Lauder, R. M. and Huckerby, T. N. and Nieduszynski, I. A. and Plaas, A. H. (1998) Age-related changes in the structure of the keratan sulphate chains attached to fibromodulin isolated from articular cartilage. Biochemical Journal, 330. pp. 753-757. ISSN 0264-6021
Full text not available from this repository.Abstract
Bovine articular cartilage fibromodulin has been isolated from animals aged 3 months to 8 years, and the attached keratan sulphate (KS) chains digested with keratanase II. The oligosaccharides generated have been reduced, examined by high-pH anion-exchange chromatography and their structures identified by comparison with standards.

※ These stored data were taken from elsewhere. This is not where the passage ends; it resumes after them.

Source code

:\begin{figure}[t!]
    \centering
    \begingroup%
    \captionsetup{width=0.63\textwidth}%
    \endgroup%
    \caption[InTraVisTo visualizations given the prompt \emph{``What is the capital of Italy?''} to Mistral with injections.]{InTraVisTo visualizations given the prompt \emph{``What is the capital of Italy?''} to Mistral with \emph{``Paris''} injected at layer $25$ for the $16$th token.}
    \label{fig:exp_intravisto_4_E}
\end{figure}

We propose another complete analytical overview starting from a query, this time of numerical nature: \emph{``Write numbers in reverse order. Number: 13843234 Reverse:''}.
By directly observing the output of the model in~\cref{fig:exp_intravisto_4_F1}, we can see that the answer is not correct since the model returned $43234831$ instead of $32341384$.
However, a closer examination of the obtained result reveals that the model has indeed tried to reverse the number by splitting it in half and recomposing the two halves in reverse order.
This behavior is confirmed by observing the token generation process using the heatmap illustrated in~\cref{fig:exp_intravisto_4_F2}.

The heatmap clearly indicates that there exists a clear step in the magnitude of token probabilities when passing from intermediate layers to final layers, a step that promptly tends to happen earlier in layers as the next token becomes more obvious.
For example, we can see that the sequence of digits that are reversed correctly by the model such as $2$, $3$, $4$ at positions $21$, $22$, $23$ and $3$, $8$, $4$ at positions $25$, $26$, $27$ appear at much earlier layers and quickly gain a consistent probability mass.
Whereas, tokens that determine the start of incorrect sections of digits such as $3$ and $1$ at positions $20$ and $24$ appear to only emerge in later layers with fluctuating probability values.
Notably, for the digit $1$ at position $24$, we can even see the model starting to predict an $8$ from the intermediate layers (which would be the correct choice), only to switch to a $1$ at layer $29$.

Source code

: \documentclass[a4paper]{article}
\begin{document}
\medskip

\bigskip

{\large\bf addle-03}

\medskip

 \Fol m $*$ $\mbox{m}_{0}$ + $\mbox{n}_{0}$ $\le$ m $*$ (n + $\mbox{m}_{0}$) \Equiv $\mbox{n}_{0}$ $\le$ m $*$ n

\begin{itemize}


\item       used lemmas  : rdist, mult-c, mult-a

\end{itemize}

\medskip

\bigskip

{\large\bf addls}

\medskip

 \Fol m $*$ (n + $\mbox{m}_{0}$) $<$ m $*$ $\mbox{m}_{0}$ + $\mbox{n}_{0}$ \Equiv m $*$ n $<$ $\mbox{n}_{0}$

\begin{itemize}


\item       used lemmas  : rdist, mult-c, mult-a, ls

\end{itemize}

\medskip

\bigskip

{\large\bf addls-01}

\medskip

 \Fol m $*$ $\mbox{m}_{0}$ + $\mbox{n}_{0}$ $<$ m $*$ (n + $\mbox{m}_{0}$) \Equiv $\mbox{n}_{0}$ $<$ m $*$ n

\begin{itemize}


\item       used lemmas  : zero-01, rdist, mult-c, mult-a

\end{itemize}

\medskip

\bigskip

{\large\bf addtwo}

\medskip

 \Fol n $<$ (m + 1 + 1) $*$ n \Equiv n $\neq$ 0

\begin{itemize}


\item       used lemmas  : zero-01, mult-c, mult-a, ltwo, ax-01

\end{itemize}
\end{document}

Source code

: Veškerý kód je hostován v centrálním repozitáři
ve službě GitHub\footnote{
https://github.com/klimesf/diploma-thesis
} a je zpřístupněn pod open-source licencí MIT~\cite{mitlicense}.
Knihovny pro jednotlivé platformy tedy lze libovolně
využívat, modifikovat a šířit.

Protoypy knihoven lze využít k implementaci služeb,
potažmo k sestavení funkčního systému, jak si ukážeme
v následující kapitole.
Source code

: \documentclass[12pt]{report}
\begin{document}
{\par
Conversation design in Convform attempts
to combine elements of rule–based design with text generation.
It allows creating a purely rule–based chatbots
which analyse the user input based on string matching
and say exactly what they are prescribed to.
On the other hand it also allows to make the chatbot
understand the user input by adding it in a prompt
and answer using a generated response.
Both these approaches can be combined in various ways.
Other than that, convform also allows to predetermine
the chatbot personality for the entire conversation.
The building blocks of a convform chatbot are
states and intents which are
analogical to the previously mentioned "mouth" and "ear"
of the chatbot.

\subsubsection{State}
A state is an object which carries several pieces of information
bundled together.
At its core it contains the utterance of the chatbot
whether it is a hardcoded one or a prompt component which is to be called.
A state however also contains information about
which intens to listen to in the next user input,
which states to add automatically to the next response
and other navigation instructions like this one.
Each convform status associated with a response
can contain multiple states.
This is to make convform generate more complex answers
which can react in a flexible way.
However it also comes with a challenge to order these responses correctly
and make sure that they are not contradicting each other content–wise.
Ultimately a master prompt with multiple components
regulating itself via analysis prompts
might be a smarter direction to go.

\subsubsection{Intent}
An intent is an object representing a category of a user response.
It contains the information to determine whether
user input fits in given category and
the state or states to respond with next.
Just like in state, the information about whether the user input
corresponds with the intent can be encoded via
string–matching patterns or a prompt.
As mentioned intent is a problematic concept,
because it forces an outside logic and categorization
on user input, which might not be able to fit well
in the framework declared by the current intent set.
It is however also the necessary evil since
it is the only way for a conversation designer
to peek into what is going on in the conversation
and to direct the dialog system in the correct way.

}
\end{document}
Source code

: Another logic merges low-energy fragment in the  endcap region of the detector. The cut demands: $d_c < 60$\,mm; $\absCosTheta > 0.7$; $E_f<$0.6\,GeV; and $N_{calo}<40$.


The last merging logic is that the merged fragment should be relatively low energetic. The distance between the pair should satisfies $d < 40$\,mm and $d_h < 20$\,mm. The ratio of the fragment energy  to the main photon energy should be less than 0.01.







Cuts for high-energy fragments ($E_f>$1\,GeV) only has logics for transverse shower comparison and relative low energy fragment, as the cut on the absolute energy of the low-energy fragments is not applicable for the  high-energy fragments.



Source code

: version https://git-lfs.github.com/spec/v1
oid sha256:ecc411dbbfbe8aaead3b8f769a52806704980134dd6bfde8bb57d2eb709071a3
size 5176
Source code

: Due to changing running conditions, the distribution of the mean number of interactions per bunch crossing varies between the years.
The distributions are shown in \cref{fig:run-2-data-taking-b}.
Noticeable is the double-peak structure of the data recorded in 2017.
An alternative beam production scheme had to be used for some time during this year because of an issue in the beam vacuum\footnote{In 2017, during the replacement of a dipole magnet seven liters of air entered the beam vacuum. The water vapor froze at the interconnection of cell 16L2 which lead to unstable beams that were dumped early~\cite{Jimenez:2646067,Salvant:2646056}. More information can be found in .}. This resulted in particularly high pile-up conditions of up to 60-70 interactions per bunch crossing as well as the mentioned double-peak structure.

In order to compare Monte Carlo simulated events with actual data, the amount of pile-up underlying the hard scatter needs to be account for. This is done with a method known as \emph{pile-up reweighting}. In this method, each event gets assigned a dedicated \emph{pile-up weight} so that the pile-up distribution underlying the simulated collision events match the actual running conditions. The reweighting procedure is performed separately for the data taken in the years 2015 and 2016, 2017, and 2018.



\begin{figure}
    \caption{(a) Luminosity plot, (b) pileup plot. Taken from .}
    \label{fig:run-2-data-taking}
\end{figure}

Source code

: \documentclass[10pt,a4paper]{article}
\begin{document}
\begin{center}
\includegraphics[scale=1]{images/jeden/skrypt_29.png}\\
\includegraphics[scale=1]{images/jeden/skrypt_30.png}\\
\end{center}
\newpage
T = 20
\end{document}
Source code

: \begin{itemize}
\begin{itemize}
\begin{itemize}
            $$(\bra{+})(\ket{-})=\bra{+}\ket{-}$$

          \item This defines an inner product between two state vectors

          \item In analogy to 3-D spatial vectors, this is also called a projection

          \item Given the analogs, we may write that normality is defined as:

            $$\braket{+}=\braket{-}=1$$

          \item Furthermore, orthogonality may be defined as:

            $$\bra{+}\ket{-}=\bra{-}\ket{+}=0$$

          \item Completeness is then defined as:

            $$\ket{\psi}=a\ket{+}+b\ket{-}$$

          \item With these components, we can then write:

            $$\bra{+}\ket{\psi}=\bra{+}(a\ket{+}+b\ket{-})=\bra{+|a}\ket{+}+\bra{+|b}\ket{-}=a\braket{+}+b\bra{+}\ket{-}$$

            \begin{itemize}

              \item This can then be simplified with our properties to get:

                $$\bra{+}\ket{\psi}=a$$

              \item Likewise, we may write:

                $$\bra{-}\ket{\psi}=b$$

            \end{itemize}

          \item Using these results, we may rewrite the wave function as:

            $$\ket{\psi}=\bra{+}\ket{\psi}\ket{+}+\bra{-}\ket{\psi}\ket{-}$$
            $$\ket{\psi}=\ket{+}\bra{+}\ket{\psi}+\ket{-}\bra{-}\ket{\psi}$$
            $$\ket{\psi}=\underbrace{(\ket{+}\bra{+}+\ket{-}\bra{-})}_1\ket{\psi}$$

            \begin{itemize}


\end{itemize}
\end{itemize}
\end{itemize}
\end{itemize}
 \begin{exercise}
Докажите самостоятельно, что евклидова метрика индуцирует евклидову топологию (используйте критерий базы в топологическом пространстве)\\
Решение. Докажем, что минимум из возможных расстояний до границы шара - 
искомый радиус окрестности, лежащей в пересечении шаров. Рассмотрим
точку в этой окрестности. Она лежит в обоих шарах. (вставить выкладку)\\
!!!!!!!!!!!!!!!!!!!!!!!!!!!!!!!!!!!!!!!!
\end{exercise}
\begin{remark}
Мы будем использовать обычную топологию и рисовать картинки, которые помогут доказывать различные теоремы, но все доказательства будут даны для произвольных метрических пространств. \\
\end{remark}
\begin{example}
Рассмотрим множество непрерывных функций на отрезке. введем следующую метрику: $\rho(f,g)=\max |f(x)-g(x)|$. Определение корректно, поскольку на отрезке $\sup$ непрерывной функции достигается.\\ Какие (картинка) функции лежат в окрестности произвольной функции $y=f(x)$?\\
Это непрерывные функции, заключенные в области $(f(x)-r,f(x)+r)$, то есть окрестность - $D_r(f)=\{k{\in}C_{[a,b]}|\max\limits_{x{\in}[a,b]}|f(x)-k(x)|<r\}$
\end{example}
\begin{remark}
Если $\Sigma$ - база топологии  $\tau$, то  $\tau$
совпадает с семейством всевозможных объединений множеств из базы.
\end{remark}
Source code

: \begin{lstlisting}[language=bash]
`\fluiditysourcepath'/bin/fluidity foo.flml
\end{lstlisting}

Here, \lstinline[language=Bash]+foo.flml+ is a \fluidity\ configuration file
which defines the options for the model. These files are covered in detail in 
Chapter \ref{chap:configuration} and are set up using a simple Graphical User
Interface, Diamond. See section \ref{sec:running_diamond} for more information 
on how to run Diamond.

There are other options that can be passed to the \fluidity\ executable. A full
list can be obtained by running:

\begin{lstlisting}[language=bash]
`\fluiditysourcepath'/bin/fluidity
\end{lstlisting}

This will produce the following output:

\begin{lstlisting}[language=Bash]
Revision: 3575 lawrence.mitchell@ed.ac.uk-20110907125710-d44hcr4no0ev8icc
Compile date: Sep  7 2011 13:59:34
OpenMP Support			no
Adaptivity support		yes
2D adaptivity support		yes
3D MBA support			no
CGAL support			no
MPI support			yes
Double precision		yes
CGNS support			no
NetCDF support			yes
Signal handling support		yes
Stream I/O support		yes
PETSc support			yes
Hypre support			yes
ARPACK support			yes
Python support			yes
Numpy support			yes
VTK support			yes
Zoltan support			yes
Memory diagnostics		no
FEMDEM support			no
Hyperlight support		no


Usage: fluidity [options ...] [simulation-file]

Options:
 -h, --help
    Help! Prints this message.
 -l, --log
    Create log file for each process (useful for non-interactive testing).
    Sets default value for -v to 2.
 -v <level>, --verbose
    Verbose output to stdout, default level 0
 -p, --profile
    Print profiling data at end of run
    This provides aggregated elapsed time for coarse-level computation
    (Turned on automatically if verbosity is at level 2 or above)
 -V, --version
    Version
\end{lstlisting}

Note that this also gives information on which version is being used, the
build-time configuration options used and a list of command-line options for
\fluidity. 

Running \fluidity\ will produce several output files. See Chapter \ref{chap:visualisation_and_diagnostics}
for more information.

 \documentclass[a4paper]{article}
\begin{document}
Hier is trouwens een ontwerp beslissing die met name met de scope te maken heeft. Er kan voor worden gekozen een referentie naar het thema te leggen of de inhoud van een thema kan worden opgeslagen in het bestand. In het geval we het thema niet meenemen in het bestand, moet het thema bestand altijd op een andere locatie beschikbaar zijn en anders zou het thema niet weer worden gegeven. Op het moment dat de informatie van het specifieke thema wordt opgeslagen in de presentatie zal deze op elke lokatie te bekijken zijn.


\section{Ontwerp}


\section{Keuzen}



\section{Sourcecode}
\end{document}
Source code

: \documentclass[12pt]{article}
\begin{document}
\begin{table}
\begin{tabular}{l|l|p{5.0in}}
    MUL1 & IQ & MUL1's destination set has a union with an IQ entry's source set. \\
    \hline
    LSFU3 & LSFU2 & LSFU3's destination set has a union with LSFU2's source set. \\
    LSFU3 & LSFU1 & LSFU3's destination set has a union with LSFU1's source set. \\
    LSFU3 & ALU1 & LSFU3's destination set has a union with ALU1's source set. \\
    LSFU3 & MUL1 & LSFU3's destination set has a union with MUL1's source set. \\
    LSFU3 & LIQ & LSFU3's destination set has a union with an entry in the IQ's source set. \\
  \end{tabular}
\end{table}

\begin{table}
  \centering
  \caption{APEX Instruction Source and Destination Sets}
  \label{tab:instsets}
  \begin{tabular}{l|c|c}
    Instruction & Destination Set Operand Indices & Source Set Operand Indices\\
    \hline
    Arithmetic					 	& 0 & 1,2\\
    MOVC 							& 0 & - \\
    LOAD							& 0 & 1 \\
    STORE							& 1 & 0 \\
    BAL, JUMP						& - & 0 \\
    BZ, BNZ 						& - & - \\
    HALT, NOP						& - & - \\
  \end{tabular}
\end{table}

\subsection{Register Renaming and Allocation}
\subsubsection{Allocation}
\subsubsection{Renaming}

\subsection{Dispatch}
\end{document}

It has been shown that in fibromodulin from young articular cartilage, the KS chains do not possess either non-reducing terminal (alpha2-6)-linked N-acetylneuraminic acid or fucose (alpha1-3)-linked to sulphated N-acetylglucosamine residues. However, an age-related increase has been observed in the abundance of both (alpha2-6)-linked N-acetylneuraminic acid and (alpha1-3)-linked fucose, neither of which is found in KS isolated from non-articular cartilage, irrespective of the age of the source. Interestingly, the KS chain length remains constant as a function of age, which possibly relates to a role in collagen fibril assembly. In addition, no significant age-related changes were identified in levels of galactose sulphation.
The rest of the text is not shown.